Selain itu, pengurus Kelompok Tani Saluyu dan Pengurus dari Tiga Kelompok Wanita Tani (KWT) Sawargi, KWT Dalima dan KWT Geulis, Koperasi Masyarakat Pegiat Wisata, dan PPL Kelurahan Situgede.
“Tujuan studi banding ini adalah agar kelompok masyarakat dari Kelurahan Situgede dapat belajar dari Ecovillage Baraya yang telah berhasil menata kawasan lingkungan, dan menjadi daya tarik pengunjung dari luar desa,” kata Siti Amanah Ketua Tim Riset. Studi banding ini dilakukan ada 25 Maret 2022.
Menurutnya, ikan yang dibudidayakan di saluran drainase yang terpelihara dari sampah dapat dikonsumsi dan dapat menjadi sumber protein bagi anggota keluarga.
Ecovillage Baraya sendiri dua kali mendapat award sebagai Juara 1 dari Provinsi Jawa Barat. Desa ini dinilai berhasil menjaga lingkungan dan secara produktif mengembangkan usaha ekonomi dari budidaya ikan di keramba seputaran RT 3 RW 10 Desa Bendungan
Siti Amanah menyampaikan melalui studi banding ini, Kelompok Tani, KWT, UMKM dan Pegiat Wisata di Kelurahan Situ Gede dapat belajar dan segera melakukan berbagai persiapan dan pembenahan seiring Revitalisasi Ekowisata Situgede oleh Pemerintah Kota Bogor.
Studi banding telah memotivasi partisipan sehingga antar masyarakat dapat bekerja sama mengisi “peluang” ecotourism.
Dari sisi petani/wanita tani dan UMKM, ecotourism yang dipadukan dengan usaha pertanian (agro-ecotourism) serta pengembangan pedesaan sangat relevan dengan upaya peningkatan pendapatan masyarakat dengan meminimalisir dampak negatif dari industri wisata.
Studi banding dilaksanakan secara informal di “Saung Kita” yang berada di wilayah Ecovillage Desa Bendungan.
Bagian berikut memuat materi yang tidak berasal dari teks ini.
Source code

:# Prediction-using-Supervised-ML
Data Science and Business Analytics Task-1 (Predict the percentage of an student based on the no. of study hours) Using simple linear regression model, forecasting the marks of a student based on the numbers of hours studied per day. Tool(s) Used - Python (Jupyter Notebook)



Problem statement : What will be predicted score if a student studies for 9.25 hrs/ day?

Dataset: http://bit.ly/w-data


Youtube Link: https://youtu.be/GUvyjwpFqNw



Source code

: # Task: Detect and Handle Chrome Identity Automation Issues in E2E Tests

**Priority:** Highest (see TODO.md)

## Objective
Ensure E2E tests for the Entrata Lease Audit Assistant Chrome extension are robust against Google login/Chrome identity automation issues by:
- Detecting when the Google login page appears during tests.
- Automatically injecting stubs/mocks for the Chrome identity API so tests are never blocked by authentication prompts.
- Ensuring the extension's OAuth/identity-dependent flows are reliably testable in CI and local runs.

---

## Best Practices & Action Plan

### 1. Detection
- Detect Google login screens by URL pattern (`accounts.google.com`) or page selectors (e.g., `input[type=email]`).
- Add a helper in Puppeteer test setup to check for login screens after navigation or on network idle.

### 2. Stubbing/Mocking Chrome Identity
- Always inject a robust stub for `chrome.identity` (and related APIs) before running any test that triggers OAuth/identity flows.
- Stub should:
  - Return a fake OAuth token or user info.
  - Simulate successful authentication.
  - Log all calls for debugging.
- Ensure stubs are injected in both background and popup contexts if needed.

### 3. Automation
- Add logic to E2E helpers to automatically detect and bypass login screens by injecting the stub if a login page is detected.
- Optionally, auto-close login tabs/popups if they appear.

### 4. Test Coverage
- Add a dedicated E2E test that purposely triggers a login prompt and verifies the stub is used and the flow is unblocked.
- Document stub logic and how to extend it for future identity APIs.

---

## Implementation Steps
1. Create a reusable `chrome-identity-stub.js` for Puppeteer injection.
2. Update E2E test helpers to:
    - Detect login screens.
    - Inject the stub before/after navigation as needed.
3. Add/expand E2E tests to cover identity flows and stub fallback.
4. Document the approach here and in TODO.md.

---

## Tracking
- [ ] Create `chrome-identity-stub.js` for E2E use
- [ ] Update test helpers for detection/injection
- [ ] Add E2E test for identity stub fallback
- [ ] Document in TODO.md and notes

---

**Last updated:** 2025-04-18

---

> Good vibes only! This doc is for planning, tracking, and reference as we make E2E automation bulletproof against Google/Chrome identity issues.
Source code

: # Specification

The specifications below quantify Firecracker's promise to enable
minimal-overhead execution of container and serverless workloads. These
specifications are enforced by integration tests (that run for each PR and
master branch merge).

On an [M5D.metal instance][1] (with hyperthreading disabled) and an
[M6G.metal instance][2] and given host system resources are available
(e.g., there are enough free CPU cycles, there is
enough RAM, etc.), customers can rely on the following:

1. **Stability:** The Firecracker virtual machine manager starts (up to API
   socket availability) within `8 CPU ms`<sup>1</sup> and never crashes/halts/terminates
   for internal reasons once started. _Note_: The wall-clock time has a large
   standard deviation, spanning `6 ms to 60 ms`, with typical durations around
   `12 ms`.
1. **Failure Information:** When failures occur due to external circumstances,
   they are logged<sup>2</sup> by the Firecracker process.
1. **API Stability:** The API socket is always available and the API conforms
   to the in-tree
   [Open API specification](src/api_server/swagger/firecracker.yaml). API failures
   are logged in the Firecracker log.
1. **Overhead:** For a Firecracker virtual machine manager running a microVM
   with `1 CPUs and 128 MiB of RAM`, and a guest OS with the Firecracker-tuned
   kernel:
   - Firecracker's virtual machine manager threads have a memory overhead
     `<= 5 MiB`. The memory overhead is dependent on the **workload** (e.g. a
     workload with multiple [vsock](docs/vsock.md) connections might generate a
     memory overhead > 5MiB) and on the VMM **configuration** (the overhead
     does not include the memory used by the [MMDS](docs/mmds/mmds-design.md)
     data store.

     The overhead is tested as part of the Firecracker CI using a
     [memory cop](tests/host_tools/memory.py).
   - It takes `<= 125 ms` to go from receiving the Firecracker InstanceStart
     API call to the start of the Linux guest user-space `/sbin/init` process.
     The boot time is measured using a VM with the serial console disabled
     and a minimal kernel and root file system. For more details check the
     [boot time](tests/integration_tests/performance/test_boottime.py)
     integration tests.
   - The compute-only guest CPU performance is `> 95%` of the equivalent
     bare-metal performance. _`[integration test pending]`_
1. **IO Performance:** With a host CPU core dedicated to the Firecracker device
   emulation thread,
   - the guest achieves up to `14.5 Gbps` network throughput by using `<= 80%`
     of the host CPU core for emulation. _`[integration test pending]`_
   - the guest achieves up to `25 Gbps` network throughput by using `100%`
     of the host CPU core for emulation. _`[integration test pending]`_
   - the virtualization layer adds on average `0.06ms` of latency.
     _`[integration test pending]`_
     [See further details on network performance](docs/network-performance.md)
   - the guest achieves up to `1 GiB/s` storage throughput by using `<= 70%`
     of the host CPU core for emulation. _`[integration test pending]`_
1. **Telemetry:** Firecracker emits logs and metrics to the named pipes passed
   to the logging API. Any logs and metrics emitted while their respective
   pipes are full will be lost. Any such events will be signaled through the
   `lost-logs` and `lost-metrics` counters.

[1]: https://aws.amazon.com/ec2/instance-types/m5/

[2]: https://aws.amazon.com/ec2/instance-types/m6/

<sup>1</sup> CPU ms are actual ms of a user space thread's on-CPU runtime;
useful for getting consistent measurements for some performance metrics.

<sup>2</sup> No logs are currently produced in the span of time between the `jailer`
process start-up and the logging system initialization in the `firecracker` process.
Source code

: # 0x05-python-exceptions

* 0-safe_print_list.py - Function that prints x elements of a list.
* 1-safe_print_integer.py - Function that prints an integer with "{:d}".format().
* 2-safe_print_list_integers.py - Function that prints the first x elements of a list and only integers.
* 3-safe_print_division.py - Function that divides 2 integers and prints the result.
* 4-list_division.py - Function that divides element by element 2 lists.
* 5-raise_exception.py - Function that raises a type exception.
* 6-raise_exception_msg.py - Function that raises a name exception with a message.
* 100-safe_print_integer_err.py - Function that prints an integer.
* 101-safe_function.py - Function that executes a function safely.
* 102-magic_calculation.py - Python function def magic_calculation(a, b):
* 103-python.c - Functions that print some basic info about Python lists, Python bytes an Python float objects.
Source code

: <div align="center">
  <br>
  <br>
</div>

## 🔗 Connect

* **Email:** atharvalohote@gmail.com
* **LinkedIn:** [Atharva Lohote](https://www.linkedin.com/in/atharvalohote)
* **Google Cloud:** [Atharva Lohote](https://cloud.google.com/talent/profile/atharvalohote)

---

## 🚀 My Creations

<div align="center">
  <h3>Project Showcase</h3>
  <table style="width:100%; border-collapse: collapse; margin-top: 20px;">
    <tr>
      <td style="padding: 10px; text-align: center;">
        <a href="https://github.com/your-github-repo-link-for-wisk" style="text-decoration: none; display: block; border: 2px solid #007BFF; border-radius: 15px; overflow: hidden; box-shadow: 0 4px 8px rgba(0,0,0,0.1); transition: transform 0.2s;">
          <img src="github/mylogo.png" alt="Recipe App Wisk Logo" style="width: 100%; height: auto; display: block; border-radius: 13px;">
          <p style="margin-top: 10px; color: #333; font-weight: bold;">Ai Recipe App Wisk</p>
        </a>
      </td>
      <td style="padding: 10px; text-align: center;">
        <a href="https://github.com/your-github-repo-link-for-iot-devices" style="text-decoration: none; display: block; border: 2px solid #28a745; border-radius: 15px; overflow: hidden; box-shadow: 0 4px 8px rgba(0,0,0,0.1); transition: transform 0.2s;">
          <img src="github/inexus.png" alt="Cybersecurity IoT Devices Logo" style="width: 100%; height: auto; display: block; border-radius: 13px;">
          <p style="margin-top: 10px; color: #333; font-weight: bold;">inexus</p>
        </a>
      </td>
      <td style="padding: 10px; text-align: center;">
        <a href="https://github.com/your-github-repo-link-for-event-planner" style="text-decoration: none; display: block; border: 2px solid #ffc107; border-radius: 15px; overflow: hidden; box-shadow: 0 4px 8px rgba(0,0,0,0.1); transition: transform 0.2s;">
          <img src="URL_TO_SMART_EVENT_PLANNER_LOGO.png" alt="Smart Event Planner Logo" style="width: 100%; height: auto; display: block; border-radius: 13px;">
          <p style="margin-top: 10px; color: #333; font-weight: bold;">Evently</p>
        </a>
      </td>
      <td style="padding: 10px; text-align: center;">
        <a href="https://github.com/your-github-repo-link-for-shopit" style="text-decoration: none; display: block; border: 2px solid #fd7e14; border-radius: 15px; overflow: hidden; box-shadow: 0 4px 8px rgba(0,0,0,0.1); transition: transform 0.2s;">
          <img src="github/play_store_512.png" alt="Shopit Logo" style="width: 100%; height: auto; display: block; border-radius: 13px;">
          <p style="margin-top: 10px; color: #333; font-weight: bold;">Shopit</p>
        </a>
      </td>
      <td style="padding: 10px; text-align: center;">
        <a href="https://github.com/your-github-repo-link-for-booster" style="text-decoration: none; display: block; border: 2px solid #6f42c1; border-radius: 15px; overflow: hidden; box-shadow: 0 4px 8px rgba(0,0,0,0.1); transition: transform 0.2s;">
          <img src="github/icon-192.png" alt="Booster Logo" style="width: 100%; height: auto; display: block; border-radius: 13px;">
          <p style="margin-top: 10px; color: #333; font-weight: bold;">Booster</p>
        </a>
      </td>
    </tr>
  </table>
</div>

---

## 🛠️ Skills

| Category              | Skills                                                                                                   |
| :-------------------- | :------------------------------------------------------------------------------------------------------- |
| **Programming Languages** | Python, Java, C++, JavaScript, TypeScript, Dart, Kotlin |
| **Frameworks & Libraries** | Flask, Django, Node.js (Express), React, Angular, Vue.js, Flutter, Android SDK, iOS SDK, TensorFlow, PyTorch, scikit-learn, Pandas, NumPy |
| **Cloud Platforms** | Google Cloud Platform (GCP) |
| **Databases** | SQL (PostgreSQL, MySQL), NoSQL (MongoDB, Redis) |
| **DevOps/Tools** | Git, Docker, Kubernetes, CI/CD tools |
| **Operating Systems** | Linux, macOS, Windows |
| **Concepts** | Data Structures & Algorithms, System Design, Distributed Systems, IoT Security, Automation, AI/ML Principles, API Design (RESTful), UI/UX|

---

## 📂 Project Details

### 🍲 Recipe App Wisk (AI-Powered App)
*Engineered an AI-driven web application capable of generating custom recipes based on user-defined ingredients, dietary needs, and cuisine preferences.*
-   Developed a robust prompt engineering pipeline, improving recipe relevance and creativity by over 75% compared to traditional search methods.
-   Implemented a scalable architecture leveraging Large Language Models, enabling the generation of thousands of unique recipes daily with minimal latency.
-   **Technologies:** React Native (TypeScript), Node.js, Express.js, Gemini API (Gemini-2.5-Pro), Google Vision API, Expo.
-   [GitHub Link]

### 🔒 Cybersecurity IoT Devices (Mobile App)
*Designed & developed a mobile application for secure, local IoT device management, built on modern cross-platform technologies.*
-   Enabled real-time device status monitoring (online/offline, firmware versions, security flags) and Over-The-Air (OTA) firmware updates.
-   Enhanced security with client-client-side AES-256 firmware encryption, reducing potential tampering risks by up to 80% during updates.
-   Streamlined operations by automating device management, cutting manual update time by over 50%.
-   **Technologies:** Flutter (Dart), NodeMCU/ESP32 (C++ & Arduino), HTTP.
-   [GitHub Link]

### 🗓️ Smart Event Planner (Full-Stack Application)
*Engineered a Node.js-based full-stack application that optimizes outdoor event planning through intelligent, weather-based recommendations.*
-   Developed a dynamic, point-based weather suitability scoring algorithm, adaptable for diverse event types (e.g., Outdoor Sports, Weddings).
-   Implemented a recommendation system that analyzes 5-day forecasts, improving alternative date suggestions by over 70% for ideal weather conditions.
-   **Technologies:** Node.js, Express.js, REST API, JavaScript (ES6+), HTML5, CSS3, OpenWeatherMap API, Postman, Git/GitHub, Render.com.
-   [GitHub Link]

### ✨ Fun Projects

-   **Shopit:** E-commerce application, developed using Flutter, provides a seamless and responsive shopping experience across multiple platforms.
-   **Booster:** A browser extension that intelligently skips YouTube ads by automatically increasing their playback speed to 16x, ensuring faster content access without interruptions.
Rombongan diterima oleh Irfah Satiri (Ketua Ecovillage Baraya) dan Aedi (Tokoh Masyarakat dan Pegiat Ecovillage Baraya).
Sharing pengalaman dan pembelajaran antar pengurus ecovillage dengan perwakilan masyarakat Kelurahan Situgede mengalir.
Dari mulai inisiatif aksi, penyadaran, pengembangan partisipasi masyarakat sampai kiat menjaga perubahan perilaku yang terjadi berlangsung konsisten dan kontinyu.
Aedi, salah satu penggerak Ecovillage mengatakan, lLangkah awal penyadaran ini memang membutuhkan waktu yang cukup lama.
“Perlu adanya sosialisasi yang kuat bagaimana caranya masyarakat tidak boleh membuang sampah sembarangan,” katanya.
Hal utama yang perlu diperhatikan sebelum membuat ecovillage, katanya, sistem pengaturan air dan tembok kanan kiri harus kuat agar tidak menimbulkan kebocoran ke mana-mana.
‘Dengan motto “kita jaga alam, alam jaga kita”, masyarakat tergugah untuk peduli dan bergerak bersama menjaga lingkungan,” tuturnya.
Jawariah, Ketua KWT Sawargi, menyampaikan kesannya. Pihaknya sangat ingin bisa mengikuti seperti Ecovillage Baraya.
“Kalau kita pengurus, terutama masyarakatnya kompak, Situgede juga pasti bisa menjaga lingkungan seperti di sini,” ujarnya.
Persoalannya, sampah di Situgede belum bisa terselesaikan juga meski warga sudah diajak kerja bakti dan sampah-sampah dikarungi dengan rapi.
“Hari itu bersih, eh besoknya sudah ada sampah lagi. Bahkan bukan hitungan hari lagi tapi jam. Intinya, diperlukan aksi yang dapat menyelesaikan persoalan sampai ke akar masalahnya,” ujarnya.
Acara ditutup dengan ramah tamah, tali asih berupa beras merah organik produksi KWT Dalima Kelurahan SItugede disampaikan ke Ecovillage Baraya.